Abstract

Objectives: Adequate nutritional support is one of the challenging treatments of major pediatric burns. Parenteral nutrition (PN) is one of the options to achieve daily caloric goal. Latest nutritional guidelines recommend late PN initiation due to unclear benefit over risk based on the limited data. Our study provides the data of parenteral nutrition within 7 days post admission (early PN) and factors affecting clinical outcomes in major pediatric burn patients.
 Methods: A retrospective study was conducted regarding pediatric burn patients who had over 15% of their total body surface area (TBSA) with second- or third-degree burns. All the patients were classified as requiring early PN support or non-early PN support.

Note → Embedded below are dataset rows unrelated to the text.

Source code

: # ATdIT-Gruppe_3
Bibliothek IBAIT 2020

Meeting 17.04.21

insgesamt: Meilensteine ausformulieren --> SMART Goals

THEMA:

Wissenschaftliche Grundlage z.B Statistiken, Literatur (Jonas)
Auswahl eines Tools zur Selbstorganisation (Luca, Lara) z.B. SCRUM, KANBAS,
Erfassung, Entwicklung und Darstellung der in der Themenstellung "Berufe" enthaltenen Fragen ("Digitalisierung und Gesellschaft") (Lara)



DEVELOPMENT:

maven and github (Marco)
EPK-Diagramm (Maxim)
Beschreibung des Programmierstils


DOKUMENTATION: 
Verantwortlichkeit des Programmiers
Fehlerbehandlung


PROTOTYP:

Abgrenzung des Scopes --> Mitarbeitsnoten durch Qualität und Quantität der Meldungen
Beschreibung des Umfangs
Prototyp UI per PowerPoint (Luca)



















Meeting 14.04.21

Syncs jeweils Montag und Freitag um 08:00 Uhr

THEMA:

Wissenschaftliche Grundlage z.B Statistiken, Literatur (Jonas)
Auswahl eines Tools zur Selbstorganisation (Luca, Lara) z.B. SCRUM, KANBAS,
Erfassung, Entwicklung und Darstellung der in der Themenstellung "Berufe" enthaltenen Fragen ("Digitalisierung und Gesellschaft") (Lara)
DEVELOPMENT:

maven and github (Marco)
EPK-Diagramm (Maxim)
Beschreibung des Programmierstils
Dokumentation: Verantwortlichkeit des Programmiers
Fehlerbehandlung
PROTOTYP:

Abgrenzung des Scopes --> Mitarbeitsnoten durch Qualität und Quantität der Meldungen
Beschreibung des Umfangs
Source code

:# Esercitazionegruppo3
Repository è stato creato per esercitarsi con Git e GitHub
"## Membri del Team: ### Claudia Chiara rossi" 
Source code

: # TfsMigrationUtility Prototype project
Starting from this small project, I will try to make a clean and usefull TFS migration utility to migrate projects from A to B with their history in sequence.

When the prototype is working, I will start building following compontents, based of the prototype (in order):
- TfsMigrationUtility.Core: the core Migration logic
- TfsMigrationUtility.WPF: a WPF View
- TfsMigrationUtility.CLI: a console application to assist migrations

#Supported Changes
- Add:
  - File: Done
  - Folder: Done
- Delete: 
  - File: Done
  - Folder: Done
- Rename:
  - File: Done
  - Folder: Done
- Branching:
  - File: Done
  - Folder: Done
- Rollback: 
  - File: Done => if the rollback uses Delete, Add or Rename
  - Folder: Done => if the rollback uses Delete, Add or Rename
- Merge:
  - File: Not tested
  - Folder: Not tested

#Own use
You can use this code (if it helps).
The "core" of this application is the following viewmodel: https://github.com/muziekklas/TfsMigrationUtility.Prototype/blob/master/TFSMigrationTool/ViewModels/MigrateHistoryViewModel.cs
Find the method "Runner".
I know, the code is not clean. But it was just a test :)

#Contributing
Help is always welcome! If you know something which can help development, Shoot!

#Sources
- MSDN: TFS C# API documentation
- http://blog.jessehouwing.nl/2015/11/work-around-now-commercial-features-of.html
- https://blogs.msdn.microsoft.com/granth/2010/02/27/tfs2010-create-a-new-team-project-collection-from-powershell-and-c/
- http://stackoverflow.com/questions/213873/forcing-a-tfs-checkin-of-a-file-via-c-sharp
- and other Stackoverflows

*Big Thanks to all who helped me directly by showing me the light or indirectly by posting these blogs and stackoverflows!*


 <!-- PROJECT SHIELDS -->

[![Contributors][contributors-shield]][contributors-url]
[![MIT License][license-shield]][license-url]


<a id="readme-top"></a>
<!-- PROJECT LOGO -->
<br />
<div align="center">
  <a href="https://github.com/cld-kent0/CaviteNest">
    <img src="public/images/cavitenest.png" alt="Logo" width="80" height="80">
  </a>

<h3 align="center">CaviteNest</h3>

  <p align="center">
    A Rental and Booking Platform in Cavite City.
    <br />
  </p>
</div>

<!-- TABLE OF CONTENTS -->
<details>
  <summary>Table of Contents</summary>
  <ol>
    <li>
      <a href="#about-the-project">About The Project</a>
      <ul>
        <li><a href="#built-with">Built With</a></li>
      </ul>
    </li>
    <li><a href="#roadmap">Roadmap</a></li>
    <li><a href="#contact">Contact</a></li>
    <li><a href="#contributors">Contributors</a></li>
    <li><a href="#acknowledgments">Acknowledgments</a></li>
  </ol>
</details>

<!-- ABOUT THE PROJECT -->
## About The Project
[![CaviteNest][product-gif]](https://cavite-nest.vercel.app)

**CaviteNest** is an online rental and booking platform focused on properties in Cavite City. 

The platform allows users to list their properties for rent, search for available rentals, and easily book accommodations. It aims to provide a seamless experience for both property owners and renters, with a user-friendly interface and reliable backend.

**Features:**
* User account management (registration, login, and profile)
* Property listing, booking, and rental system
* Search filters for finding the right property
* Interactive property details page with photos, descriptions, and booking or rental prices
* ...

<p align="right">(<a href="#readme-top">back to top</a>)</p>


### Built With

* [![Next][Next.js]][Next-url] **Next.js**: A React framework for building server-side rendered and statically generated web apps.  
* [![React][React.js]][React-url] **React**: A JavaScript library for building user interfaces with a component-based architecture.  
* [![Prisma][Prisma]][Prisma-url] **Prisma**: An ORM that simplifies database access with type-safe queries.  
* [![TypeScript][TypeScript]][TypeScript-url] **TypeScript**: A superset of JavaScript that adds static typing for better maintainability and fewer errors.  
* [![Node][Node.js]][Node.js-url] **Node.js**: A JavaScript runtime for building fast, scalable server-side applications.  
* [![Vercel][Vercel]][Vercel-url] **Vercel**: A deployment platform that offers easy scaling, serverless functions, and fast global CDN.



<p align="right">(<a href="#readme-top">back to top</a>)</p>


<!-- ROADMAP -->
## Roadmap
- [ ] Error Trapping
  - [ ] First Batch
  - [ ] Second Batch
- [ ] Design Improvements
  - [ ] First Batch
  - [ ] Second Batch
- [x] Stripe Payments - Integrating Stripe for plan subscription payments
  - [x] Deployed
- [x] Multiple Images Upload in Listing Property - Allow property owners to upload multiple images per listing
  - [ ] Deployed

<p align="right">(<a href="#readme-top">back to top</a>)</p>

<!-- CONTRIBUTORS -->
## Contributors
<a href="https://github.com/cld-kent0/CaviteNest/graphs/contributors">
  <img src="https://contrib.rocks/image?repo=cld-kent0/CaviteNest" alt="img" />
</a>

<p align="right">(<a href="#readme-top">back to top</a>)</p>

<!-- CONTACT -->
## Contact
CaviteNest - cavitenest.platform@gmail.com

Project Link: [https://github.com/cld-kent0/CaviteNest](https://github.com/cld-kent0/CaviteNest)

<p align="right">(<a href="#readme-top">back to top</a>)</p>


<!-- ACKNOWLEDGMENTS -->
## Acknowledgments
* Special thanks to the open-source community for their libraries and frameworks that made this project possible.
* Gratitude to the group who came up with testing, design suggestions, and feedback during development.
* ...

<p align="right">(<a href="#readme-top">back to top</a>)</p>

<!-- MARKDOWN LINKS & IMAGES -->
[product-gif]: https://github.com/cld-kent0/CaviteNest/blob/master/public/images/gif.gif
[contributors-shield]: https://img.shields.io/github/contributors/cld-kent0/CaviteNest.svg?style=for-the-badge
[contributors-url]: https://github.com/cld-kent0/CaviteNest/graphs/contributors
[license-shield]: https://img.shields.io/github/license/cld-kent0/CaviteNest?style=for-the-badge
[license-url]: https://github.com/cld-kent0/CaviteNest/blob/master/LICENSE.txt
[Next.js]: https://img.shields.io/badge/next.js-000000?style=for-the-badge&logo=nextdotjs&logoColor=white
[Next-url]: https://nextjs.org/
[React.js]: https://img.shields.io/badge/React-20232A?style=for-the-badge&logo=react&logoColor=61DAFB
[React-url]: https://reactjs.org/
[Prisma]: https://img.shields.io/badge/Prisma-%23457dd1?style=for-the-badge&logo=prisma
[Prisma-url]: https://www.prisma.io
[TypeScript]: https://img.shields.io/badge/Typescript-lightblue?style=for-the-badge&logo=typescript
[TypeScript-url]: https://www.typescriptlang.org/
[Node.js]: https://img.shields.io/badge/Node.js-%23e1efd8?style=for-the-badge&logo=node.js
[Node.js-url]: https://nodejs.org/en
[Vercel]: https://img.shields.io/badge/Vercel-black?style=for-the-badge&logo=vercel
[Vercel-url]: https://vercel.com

 Results: 124 major pediatric burns were reviewed. Eighty-six patients (65.2%) were male, and the median age was three years (0.3-15 years). Early PN showed no association with length of hospital stay (LOS) (p=0.480) or a 30-day mortality (p=0.529). The children’s age, wound infections, and abdominal distension were the independent associated factors of LOS (p=0.025, 0.001, and 0.003 respectively). Pneumonia and urinary tract infection were independent factors associated with 30-day mortality (p=0.025).
 Conclusions: Early PN in acute pediatric burns was not associated with LOS or 30-day mortality. It can be considered as options of nutritional support in acute, major pediatric burns. Effective management of wound infections and abdominal distension may reduce LOS.